Hacker News new | ask | show | jobs
by jernfrost 3050 days ago
When you write code in a C like fashion it can often get as fast or faster than C. Of course it has the disadvatnage of all jit languages that it will likely have slower startup. But when you crunch big chunks of data it should be able to compete with C.

Actually want to qualify this a bit. Nothing gets automatically fast by just picking a fast language. That Julia is close to C in performance mainly means it is possible to achieve this through optimization without too much effort. However you still need to have some idea of what makes something slow or fast in Julia.

Personally I find it very easy to optimize Julia code because you can quickly see how the JIT transforms an individual function and what you may need to change.

1 comments

Ok thanks. Lately been using Cython with its near-C speed and Python convenience. Just quickly had a look at Julia wiki page, seems like a fast Python, is that fair?
Python doesn't have multiple dispatch though. It's central to making Julia's type system fast. I.e., it's not just loops that are fast, but also code that uses Julia-defined data structures are fast. Additionally, you can write generic code and have it automatically compile fast code for large classes of types. Also, the whole Base library is written in Julia, mostly generically, so this will be compatible with your user-defined data structures as well.

Then finally, the kicker is that Julia, especially on v0.7, doesn't optimize functions separately: it optimizes them together. It will inline small functions into others, perform interprocedural optimizations and utilize compilation-time constants, etc. Thus when the code is Julia all the way down, it can and will compile everything together to optimize it a lot more than functions compiled separately, giving a lot more performance benefits.

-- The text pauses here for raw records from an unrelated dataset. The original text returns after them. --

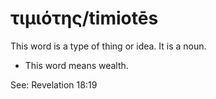 # τιμιότης/timiotēs
This word is a type of thing or idea. It is a noun.
* This word means wealth.

See: Revelation 18:19
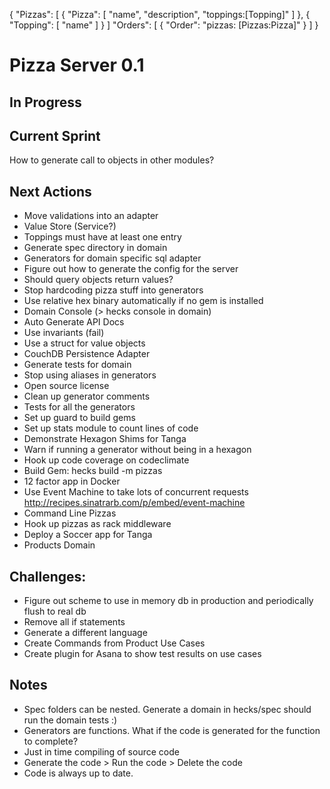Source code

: {
  "Pizzas":
    [
      { "Pizza":   [ "name", "description", "toppings:[Topping]" ] },
      { "Topping": [ "name" ] }
    ]
  "Orders":
    [
      { "Order": "pizzas: [Pizzas:Pizza]" }
    ]
}

# Pizza Server 0.1

## In Progress

## Current Sprint
How to generate call to objects in other modules?

## Next Actions
* Move validations into an adapter
* Value Store (Service?)
* Toppings must have at least one entry
* Generate spec directory in domain
* Generators for domain specific sql adapter
* Figure out how to generate the config for the server
* Should query objects return values?
* Stop hardcoding pizza stuff into generators
* Use relative hex binary automatically if no gem is installed
* Domain Console (> hecks console in domain)
* Auto Generate API Docs
* Use invariants (fail)
* Use a struct for value objects
* CouchDB Persistence Adapter
* Generate tests for domain
* Stop using aliases in generators
* Open source license
* Clean up generator comments
* Tests for all the generators
* Set up guard to build gems
* Set up stats module to count lines of code
* Demonstrate Hexagon Shims for Tanga
* Warn if running a generator without being in a hexagon
* Hook up code coverage on codeclimate
* Build Gem: hecks build -m pizzas
* 12 factor app in Docker
* Use Event Machine to take lots of concurrent requests http://recipes.sinatrarb.com/p/embed/event-machine
* Command Line Pizzas
* Hook up pizzas as rack middleware
* Deploy a Soccer app for Tanga
* Products Domain

## Challenges:
* Figure out scheme to use in memory db in production and periodically flush to real db
* Remove all if statements
* Generate a different language
* Create Commands from Product Use Cases
* Create plugin for Asana to show test results on use cases

## Notes
* Spec folders can be nested.  Generate a domain in hecks/spec should run the domain tests :)
* Generators are functions.  What if the code is generated for the function to complete?
* Just in time compiling of source code
* Generate the code > Run the code > Delete the code
* Code is always up to date.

When you add in the macros to turn off things like bounds checks and adding in explicit SIMD, you truly get to C-level of performance and many times beyond because your code is so architecturally and vertically optimized (it's like you put on the flags to say "compile code that only works for this current machine with this current codebase", and it can safely make this assumption because it's JITing).

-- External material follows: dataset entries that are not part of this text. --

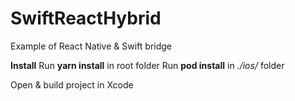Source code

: # SwiftReactHybrid
Example of React Native &amp; Swift bridge

****Install****
Run **yarn install** in root folder
Run **pod install** in _./ios/_ folder

Open & build project in Xcode
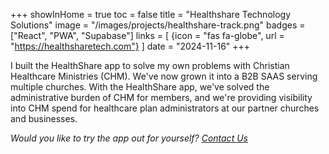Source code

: +++
showInHome = true
toc = false
title = "Healthshare Technology Solutions"
image = "/images/projects/healthshare-track.png"
badges = ["React", "PWA", "Supabase"]
links = [
    {icon = "fas fa-globe", url = "https://healthsharetech.com"}
]
date = "2024-11-16"
+++

I built the HealthShare app to solve my own problems with Christian Healthcare Ministries (CHM).  We've now grown it into a B2B 
SAAS serving multiple churches.  With the HealthShare app, we've solved the administrative burden of CHM for members,
and we're providing visibility into CHM spend for healthcare plan administrators at our partner churches and businesses.

*Would you like to try the app out for yourself? [Contact Us](https://www.healthsharetech.com/contact/)*


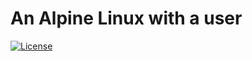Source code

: # An Alpine Linux with a user

[![License](https://img.shields.io/badge/License-Apache%202.0-blue.svg)](LICENSE.md)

Because of this, it goes much further than Cython, and this also makes the type system and multiple dispatch central to the language. So I would say at a surface level it's "fast Python" (or "more productive C", that's how I usually think of it). However, at a deeper level the type system is so central that larger software architectures will be different to accommodate this multiple dispatch style as opposed to OOP.

I don't any purpose for Julia, beyond being a language geek, but it surely looks like a kind a of Dylan's 2nd coming, regarding how everything is put together.

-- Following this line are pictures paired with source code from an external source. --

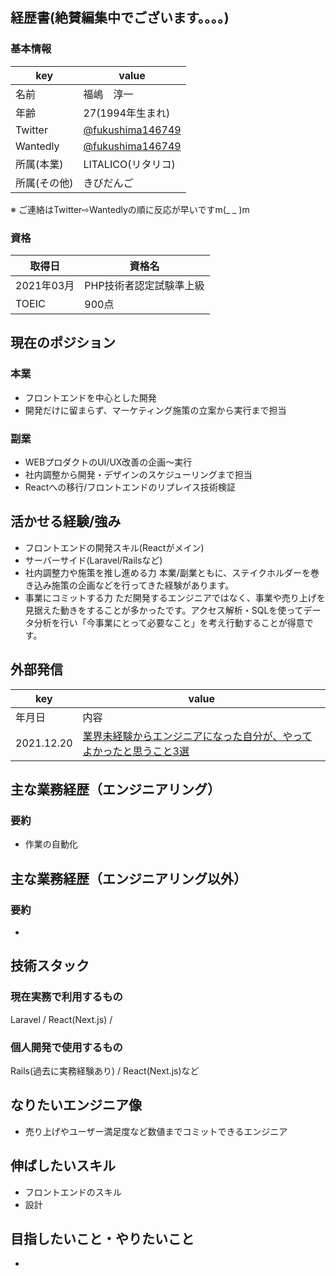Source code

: ## 経歴書(絶賛編集中でございます。。。。)
### 基本情報
| key | value |
| ------------- | ------------- |
| 名前  | 福嶋　淳一 |
| 年齢  | 27(1994年生まれ) |
| Twitter |[@fukushima146749](https://twitter.com/fukushima146749)|
| Wantedly |[@fukushima146749](https://www.wantedly.com/id/fukushima146749)|
| 所属(本業) |LITALICO(リタリコ)|
| 所属(その他)|きびだんご|

※ ご連絡はTwitter⇨Wantedlyの順に反応が早いですm(_ _ )m

### 資格
| 取得日 | 資格名 |
| ------------- | ------------- |
| 2021年03月  | PHP技術者認定試験準上級 |
| TOEIC  | 900点 |

## 現在のポジション
### 本業
* フロントエンドを中心とした開発
* 開発だけに留まらず、マーケティング施策の立案から実行まで担当

### 副業
* WEBプロダクトのUI/UX改善の企画〜実行
* 社内調整から開発・デザインのスケジューリングまで担当
* Reactへの移行/フロントエンドのリプレイス技術検証

## 活かせる経験/強み
* フロントエンドの開発スキル(Reactがメイン)
* サーバーサイド(Laravel/Railsなど)
* 社内調整力や施策を推し進める力
本業/副業ともに、ステイクホルダーを巻き込み施策の企画などを行ってきた経験があります。
* 事業にコミットする力
ただ開発するエンジニアではなく、事業や売り上げを見据えた動きをすることが多かったです。アクセス解析・SQLを使ってデータ分析を行い「今事業にとって必要なこと」を考え行動することが得意です。


## 外部発信
| key | value |
| ------------- | ------------- |
| 年月日  | 内容 |
| 2021.12.20 |[業界未経験からエンジニアになった自分が、やってよかったと思うこと3選](https://qiita.com/Junichi_fukushima/items/b625322ea96b5a921f7e)|

## 主な業務経歴（エンジニアリング）
### 要約
* 作業の自動化


## 主な業務経歴（エンジニアリング以外）
### 要約
* 



## 技術スタック
### 現在実務で利用するもの
Laravel / React(Next.js) / 

### 個人開発で使用するもの
Rails(過去に実務経験あり) / React(Next.js)など

## なりたいエンジニア像
* 売り上げやユーザー満足度など数値までコミットできるエンジニア


## 伸ばしたいスキル
* フロントエンドのスキル
* 設計


## 目指したいこと・やりたいこと
*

Loooking forward how it evolves.

Thank you! :-D Such a great answer, wish I could +100 that.
I have been interested to see how Apache Arrow has targeted SIMD enablement with data layout. Is there a sweet spot using Julia with Arrow?
This should be in julialang.org frontpage.
Superficially you could say that, but the design of Julia is such that it is much easier for you to grasp what is going on at the lower levels and the performance implications of the code you write.

Python is much more of a black box, performance wise.

Also something like Cython is radically different from Julia. Cython is compiled to C code. Julia is based on JIT so while you have an interactive session in the REPL, functions are continously compiled as you make them.

I've gotten Cython-like speeds for non-parallelized code in a gradient descent task. I haven't been able to achieve the same speed as parallelized Cython code in Julia using either pmap or @parallel though.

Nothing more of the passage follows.